12 ago 2008 . Actualizado a las 02:00 h.

Los daños colaterales a veces se cobran víctimas simbólicas. Es el caso de esa bomba rusa que ha caído cerca de la casa natal de Stalin en Gori, Georgia.

El hecho no deja de tener su significación, puesto que esta guerra es, al menos en parte, una herencia macabra de Stalin. Fue él quien, siguiendo su táctica de dividir pueblos en bien de la unidad nacional, partió Osetia y le entregó la mitad a Georgia, su patria (a menudo se olvida que Iosif Stalin no era ruso, ni siquiera hablaba bien la lengua rusa).

Es el mismo origen de otros conflictos, ahora dormidos, como los del Alto Karabaj o Crimea. Que Georgia esté luchando por mantener a toda costa una frontera estalinista con el apoyo tácito de Washington y Bruselas, y que la Rusia de Putin-Medvédev, que ha vuelto a dar entrada a Stalin en los libros escolares luche por desmontarla es una paradoja que merece una reflexión.

La respuesta es que falta la herramienta diplomática para tratar la cuestión de las fronteras. Antes era fácil. El acuerdo de Helsinki garantizaba la inviolabilidad de las fronteras a cambio de la no injerencia. Pretendían evitarse así conflictos como los que habían llevado a las dos guerras mundiales. Pero era un acuerdo basado en el terror nuclear, y el fin de la guerra fría fue también el de este sistema tan simple.

Desde entonces, hay que reconocerlo, Estados Unidos y la OTAN han violado repetidamente la soberanía de varios países al tiempo que se producían procesos de autodeterminación en cascada, casi todos en contra de los intereses rusos. Quienes creen que todo el problema viene de la independencia de Kosovo olvidan que siete países de la UE han nacido contra los principios de Helsinki (incluida Alemania), y que en total son quince los que se han independizado en menos de veinte años tan solo en Europa.

Autodeterminación

Esta falta de un criterio consensuado sobre fronteras y autodeterminación ha favorecido el doble rasero. No sorprende que el ministro de Exteriores ruso se indigne ante la acusación norteamericana de «hacer un uso excesivo de la fuerza» o los llamamientos de la UE a «preservar las fronteras reconocidas».

Por lo que a Rusia respecta, e presidente georgiano, Mijaíl Saakashvili, como Sadam Huseín en su día, «ha bombardeado a su propio pueblo» y su operación contra Osetia del Sur puede interpretarse como limpieza étnica según los criterios que se aplicaron al Ejército yugoslavo en los años noventa.

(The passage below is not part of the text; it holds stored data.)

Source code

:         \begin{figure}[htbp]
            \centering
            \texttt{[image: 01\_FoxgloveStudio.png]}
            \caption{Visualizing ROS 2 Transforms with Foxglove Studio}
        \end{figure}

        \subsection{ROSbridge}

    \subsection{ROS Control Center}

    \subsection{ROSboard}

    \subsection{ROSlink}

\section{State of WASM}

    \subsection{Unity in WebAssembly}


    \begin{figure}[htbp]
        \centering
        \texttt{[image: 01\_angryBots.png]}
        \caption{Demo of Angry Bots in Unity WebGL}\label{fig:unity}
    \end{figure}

Evidentemente, Rusia ha secuestrado de manera cínica el vocabulario de la intervención humanitaria armada, pero está lejos de haber sido la primera. Ayer, tal y como se esperaba, exigió un «cambio de régimen» en Tiflis, otro eufemismo utilizado repetidamente en los últimos años para establecer Gobiernos títeres en Irak o Afganistán.

Mensaje a Ucrania

Putin (Medvédev se limita a mirar y aprender) está pagando al presidente estadounidense, George W. Bush, con su propia moneda (el primer ministro australiano los vio gritarse en un aparte en la inauguración de los Juegos Olímpicos). De paso, Moscú también envía una advertencia a otro vecino deseoso de unirse a la OTAN, Ucrania, y con el que también mantiene uno de esos contenciosos territoriales inventados por Stalin, Crimea.

Mientras tanto, cientos de personas están muriendo a causa de una línea que un día Stalin trazó en un mapa. En su casa museo en Gori, donde han caído las bombas, se conservan muchos recuerdos suyos, entre ellos la pluma con la que trazaba esas líneas arbitrarias.

También su máscara mortuoria, el vaciado en yeso de su rostro después de muerto. Quien vea esa máscara observará que Stalin sonríe con cierto sarcasmo.